Old Montreal - Jan 2011

I had planned this photo shoot for a while, but we just couldn’t get it off the ground. It being the holidays didn’t make it any easier. Sunday the 2nd seemed to be the last chance before it started to get colder, so we gave it a shot. I went out with a friend of mine who has the same camera, and the plan was to start on one side and walk threw the port – then turn around and come back. We had another friend that might have joined us, but he was lucky enough to be in Boston (miss that city)

I packed my standard kit lens as well as my manual lens from an old Exakta camera I got from my father (Carl Zeiss Jena 50mm f2.8). I also had my new tripod that I was really excited to use. It being a carbon fiber with a ball head, it was going to be the tripod I would lug around France in September.

The Tripod was fantastic. Super light to carry around, which was very important, and really easy to get into position with the ball head. One lever to handle pan, tilt and everything else. I do however have to get used to using a ball head. Every once and awhile, the lever was in the wrong place, or I had the camera release in the front instead of back.

It was a nice 3 hr photo shoot. The wind had died down so it wasn’t all that cold. It was also a Sunday, a few days after New Years, so Old Montreal was pretty quite.

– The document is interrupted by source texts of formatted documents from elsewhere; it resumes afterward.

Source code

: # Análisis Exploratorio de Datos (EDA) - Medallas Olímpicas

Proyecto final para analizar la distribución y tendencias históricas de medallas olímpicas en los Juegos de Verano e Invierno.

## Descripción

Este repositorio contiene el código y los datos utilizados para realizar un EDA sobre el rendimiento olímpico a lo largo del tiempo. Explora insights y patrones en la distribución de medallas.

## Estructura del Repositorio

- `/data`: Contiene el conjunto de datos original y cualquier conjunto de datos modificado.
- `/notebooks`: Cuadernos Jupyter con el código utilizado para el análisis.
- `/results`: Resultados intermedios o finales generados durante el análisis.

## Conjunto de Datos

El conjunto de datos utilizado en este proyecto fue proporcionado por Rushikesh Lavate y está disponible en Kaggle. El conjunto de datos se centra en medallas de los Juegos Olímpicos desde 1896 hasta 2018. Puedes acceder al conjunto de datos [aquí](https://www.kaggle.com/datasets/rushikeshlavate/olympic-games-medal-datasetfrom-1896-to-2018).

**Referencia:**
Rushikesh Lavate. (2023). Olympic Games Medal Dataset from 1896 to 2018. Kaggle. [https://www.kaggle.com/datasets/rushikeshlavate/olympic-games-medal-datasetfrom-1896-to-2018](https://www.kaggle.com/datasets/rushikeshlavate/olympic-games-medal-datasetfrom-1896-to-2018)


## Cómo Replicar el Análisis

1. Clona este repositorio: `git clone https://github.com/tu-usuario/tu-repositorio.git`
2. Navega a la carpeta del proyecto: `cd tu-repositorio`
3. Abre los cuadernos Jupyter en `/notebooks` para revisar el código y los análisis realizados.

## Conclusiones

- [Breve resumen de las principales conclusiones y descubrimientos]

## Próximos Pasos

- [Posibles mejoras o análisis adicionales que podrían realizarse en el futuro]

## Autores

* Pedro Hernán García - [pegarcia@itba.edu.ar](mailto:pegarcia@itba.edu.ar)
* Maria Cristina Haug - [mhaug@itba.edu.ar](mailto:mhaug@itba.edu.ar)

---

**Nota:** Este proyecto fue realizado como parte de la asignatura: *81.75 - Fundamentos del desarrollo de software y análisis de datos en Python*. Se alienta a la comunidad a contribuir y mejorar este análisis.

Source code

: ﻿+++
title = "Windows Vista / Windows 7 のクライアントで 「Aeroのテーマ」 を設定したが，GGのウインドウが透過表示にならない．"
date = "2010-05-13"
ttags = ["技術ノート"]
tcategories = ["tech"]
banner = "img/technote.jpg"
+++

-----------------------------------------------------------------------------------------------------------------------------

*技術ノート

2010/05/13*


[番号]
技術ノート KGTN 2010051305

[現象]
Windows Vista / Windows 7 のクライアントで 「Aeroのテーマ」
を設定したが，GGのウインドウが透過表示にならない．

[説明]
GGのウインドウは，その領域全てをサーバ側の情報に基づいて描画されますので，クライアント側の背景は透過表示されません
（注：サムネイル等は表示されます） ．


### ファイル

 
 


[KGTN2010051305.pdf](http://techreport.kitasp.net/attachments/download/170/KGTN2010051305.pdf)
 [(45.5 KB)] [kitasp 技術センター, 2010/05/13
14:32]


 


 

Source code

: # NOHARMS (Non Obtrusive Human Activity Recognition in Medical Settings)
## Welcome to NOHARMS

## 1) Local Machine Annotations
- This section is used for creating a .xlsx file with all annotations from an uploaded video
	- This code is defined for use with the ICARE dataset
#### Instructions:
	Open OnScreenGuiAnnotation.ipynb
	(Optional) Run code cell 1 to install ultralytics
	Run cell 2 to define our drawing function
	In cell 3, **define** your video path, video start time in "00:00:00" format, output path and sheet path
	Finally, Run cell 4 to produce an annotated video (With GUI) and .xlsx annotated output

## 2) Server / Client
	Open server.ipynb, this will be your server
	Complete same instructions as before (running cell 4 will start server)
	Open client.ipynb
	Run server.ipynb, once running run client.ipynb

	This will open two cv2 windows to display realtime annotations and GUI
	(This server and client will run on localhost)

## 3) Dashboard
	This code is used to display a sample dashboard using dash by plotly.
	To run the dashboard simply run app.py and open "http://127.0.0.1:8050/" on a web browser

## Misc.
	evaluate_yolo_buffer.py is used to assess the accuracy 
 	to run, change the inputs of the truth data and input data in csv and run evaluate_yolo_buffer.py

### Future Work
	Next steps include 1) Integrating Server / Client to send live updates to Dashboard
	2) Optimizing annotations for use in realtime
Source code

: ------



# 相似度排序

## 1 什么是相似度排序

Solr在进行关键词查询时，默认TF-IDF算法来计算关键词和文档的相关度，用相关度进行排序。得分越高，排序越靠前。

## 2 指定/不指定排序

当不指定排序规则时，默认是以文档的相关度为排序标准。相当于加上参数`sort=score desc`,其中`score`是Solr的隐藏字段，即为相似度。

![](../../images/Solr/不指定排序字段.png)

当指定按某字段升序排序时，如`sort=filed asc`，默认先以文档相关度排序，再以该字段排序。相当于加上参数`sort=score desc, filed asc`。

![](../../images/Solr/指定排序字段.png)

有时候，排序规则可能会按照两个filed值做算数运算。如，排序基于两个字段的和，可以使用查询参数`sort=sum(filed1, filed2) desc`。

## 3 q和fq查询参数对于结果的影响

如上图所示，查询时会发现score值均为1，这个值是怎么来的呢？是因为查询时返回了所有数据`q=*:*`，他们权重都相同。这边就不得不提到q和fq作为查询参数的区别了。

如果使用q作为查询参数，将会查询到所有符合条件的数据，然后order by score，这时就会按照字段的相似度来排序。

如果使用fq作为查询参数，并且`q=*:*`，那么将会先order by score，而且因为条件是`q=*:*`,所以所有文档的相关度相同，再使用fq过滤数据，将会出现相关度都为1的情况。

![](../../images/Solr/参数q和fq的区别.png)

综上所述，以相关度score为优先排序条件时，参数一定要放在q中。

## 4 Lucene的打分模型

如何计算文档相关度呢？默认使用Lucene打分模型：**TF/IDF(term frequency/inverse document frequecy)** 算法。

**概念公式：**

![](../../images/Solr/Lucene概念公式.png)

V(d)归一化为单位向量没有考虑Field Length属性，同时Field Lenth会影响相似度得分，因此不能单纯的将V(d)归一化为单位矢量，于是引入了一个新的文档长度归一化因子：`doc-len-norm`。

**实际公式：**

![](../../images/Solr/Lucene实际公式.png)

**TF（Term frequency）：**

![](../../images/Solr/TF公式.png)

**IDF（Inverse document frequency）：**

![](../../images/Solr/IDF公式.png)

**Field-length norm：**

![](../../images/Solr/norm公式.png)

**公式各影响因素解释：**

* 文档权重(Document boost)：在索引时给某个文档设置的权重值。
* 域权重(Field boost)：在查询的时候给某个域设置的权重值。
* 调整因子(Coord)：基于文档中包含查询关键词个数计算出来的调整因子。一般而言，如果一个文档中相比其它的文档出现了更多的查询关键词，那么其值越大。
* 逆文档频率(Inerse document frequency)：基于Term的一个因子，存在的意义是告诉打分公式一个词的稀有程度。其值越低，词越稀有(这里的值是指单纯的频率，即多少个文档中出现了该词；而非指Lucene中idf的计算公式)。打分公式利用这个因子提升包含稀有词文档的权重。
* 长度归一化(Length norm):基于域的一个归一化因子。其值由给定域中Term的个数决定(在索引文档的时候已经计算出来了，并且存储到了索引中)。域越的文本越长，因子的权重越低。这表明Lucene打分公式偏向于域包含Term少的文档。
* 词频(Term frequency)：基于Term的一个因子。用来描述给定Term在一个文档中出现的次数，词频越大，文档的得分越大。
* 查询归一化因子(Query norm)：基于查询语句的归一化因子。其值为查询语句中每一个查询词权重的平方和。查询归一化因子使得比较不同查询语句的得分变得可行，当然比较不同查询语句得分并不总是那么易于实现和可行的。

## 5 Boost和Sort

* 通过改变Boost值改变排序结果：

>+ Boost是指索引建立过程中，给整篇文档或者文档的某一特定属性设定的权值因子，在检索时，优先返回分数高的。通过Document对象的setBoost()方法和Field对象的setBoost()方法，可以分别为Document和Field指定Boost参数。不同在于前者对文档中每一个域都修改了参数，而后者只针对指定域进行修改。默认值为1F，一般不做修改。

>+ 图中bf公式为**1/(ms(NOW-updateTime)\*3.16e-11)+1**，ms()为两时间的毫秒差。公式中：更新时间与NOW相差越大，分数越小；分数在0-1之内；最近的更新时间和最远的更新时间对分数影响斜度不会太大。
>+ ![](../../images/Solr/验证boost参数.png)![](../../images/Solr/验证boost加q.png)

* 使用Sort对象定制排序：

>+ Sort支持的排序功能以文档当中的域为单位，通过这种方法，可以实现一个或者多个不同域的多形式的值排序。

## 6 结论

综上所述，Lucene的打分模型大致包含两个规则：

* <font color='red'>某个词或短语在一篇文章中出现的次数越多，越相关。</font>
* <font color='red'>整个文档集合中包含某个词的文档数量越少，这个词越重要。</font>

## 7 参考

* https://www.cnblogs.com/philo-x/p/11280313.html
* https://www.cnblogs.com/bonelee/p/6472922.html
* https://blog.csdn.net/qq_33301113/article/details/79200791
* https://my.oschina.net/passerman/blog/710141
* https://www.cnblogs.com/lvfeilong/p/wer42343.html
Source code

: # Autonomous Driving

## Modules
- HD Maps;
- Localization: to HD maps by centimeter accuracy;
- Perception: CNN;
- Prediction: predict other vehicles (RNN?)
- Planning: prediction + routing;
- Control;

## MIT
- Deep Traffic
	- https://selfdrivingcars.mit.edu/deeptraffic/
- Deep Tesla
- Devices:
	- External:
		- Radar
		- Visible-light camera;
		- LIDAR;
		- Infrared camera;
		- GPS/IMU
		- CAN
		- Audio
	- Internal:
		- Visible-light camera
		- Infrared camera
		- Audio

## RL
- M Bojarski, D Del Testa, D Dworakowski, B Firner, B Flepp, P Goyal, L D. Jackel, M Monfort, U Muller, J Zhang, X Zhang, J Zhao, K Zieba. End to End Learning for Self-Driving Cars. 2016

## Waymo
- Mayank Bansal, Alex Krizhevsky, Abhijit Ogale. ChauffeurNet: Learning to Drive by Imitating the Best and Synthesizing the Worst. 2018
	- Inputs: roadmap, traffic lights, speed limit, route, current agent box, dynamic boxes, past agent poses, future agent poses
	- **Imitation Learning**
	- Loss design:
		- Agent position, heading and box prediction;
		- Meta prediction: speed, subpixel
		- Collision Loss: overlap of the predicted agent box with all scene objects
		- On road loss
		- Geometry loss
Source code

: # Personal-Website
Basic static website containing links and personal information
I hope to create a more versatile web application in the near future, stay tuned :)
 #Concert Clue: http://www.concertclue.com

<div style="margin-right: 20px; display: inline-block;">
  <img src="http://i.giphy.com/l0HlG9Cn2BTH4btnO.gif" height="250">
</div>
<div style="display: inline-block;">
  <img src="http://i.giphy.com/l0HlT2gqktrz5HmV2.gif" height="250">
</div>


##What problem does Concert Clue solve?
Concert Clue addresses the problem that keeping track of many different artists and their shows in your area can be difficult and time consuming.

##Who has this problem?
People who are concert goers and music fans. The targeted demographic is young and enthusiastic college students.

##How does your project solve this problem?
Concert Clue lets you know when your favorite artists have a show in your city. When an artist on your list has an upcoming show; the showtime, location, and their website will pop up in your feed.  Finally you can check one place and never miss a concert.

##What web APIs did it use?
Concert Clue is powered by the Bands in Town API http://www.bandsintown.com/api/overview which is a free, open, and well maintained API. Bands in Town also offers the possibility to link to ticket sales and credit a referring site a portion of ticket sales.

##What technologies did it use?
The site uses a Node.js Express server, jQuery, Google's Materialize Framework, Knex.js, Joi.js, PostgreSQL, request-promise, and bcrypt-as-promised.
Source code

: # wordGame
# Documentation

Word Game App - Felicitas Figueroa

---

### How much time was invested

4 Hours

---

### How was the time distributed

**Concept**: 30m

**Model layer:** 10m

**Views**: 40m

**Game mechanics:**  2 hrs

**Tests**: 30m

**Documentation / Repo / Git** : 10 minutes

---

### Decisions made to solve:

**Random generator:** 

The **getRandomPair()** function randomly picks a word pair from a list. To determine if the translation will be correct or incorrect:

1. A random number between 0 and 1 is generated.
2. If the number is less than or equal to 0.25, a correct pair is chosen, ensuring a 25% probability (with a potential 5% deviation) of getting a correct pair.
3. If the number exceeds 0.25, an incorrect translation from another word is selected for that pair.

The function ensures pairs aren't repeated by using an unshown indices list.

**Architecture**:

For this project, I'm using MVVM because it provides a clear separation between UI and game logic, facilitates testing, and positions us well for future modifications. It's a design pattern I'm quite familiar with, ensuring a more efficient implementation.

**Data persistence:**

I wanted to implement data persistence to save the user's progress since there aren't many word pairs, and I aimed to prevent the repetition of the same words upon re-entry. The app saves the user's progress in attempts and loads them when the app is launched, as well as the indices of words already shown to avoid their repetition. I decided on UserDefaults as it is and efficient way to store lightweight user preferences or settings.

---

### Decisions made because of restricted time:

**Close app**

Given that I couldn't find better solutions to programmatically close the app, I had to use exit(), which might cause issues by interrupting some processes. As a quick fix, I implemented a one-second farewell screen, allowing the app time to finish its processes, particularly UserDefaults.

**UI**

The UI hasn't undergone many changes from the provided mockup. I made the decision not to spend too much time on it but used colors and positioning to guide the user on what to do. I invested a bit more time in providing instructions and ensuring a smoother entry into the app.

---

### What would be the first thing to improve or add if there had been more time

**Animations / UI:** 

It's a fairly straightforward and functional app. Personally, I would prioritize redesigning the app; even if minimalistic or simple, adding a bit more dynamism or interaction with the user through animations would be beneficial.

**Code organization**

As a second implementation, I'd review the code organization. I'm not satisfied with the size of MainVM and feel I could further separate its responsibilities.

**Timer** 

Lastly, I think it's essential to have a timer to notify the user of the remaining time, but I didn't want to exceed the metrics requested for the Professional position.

A Few Comments from the Shoot:

  • Having snow on the ground, but not fresh, made it impossible to photograph. It was dirty and had too many footprints.
  • One of my favorite shots (glass windows) was while I was waiting for my friend. Goes to show that you have to keep looking around or you might miss the shot.
  • Ball Head tripods actually make life so much easier.
  • Think about changing positions. The first picture I took of the city really didn’t sit right, so we walked up a level in a parking garage and got the shot you see above.
  • Long exposures can make things disappear. I have some shots of a skating ring where all but a few people are visible as they moved to fast for the longer exposure time.
  • Get closer … then closer still.
  • Take a quick shot to see how composition is looking, then set up your tripod to take the stead shot – There is no film cost to it.
  • Play with ND filters to make even longer exposures. My shots didn’t turn out, I needed to go even longer than 8 minutes.
  • I remembered to turn off Image Stabilization, but my friend didn’t … guess it is universal.